__Problem statement__. Each line below with the word "diagnostic" needs to be copied.

(Data begins)

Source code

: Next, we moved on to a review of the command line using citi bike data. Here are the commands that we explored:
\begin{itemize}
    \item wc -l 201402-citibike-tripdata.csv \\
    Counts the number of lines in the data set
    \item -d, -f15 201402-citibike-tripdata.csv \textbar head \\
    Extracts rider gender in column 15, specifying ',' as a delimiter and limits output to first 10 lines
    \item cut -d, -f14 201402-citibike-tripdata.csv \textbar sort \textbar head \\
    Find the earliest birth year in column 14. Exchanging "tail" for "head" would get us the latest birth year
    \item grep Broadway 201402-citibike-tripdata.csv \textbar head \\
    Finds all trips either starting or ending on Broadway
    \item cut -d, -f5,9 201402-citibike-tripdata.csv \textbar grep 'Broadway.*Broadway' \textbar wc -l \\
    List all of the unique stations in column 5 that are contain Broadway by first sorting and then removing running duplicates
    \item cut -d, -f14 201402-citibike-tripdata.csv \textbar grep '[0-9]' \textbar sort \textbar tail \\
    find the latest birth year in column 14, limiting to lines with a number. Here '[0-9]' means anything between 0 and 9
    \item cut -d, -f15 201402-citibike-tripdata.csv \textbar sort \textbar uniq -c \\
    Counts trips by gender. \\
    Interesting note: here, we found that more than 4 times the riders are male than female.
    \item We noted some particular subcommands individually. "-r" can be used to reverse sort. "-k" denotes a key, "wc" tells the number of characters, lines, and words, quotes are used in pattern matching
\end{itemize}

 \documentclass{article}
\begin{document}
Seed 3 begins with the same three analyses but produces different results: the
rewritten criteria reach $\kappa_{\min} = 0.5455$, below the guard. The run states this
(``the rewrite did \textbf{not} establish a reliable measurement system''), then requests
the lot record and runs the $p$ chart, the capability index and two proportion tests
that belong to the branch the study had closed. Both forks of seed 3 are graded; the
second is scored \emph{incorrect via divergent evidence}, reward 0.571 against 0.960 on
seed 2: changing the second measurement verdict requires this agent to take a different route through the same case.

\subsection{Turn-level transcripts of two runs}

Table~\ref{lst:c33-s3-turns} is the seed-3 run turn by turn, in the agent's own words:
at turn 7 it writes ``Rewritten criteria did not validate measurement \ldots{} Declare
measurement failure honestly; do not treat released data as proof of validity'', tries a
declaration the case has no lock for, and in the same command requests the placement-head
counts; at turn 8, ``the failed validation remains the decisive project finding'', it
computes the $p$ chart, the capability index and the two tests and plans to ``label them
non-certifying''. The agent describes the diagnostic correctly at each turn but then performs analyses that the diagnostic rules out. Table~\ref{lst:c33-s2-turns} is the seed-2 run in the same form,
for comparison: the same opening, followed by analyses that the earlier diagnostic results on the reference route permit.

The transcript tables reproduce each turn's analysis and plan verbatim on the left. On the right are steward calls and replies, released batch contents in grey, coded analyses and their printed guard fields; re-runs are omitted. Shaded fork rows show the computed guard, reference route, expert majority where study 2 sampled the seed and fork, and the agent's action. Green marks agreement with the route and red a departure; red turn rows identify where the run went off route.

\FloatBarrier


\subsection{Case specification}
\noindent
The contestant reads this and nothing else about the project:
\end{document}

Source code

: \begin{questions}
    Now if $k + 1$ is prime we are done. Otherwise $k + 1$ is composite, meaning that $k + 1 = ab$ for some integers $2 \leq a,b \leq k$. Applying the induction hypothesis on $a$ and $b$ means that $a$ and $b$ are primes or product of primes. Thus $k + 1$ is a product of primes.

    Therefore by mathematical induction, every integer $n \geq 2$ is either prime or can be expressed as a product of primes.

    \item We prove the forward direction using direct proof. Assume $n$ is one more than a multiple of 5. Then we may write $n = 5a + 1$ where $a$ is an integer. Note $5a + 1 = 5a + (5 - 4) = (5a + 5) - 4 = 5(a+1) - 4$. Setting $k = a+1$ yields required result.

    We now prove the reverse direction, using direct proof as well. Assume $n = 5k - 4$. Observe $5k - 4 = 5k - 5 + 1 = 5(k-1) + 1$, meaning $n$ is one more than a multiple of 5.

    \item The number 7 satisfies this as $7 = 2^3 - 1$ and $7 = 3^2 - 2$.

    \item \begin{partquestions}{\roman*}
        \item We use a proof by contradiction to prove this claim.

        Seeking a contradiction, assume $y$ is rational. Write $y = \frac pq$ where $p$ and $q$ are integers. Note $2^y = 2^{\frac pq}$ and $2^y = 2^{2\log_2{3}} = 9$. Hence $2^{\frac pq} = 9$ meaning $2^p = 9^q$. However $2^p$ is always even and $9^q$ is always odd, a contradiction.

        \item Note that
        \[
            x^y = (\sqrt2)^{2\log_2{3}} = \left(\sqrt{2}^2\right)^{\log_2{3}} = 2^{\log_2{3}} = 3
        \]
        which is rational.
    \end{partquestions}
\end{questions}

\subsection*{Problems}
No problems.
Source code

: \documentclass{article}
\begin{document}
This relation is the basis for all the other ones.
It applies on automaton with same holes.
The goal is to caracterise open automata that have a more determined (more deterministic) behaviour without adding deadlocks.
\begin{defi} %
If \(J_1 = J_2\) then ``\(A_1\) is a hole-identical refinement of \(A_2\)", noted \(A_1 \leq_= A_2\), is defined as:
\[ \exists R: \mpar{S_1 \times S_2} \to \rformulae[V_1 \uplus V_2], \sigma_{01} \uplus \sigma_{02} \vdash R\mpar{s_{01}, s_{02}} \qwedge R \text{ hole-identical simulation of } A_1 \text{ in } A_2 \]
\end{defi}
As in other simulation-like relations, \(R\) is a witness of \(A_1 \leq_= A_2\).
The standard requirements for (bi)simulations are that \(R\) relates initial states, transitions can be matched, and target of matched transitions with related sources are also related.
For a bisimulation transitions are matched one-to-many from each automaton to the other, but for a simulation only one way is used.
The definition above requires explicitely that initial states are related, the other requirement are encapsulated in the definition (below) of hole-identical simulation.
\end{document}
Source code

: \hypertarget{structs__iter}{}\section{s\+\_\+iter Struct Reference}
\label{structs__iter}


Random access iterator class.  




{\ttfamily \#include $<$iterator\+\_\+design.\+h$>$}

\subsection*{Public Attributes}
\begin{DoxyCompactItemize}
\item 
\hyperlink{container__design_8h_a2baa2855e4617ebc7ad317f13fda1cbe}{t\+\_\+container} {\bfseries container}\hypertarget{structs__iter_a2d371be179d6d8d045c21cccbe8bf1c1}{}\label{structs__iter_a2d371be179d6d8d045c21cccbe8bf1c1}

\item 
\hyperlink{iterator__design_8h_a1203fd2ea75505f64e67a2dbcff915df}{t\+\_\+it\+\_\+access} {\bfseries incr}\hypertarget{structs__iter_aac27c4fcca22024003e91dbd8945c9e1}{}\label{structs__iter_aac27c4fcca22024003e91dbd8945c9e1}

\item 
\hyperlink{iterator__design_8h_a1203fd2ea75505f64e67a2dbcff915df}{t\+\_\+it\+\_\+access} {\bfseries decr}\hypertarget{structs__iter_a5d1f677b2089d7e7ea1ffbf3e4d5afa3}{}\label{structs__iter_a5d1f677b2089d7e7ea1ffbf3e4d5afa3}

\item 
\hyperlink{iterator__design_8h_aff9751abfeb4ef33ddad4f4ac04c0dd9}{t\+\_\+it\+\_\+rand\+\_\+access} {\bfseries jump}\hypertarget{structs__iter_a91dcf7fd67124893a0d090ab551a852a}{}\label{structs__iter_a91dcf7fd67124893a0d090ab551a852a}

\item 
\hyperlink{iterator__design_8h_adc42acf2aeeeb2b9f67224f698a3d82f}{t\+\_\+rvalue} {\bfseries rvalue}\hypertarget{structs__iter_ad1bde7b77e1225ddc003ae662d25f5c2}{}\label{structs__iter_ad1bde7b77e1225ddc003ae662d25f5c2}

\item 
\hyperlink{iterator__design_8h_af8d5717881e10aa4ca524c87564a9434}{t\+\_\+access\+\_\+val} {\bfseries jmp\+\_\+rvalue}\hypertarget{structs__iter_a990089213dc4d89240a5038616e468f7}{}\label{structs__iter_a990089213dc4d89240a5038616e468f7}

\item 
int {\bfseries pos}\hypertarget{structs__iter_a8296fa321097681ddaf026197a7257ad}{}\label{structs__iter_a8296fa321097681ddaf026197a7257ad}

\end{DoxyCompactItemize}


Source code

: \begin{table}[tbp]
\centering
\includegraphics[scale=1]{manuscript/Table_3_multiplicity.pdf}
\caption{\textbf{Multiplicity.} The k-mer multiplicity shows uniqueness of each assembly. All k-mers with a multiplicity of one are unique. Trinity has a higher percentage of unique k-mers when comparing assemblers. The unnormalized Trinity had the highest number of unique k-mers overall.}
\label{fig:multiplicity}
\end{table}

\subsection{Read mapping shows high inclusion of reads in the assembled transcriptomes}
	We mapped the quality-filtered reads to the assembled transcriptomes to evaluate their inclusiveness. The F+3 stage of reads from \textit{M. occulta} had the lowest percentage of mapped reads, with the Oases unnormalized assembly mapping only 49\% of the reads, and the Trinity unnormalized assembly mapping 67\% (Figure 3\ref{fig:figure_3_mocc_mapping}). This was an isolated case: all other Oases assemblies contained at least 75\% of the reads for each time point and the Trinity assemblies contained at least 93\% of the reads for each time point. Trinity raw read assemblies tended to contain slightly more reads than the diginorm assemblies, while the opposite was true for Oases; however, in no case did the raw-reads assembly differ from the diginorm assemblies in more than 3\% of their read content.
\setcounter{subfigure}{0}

(Data ends)

__Task response__.
non-certifying''. The agent describes the diagnostic correctly at each turn but then performs analyses that the diagnostic rules out. Table~\ref{lst:c33-s2-turns} is the seed-2 run in the same form,
for comparison: the same opening, followed by analyses that the earlier diagnostic results on the reference route permit.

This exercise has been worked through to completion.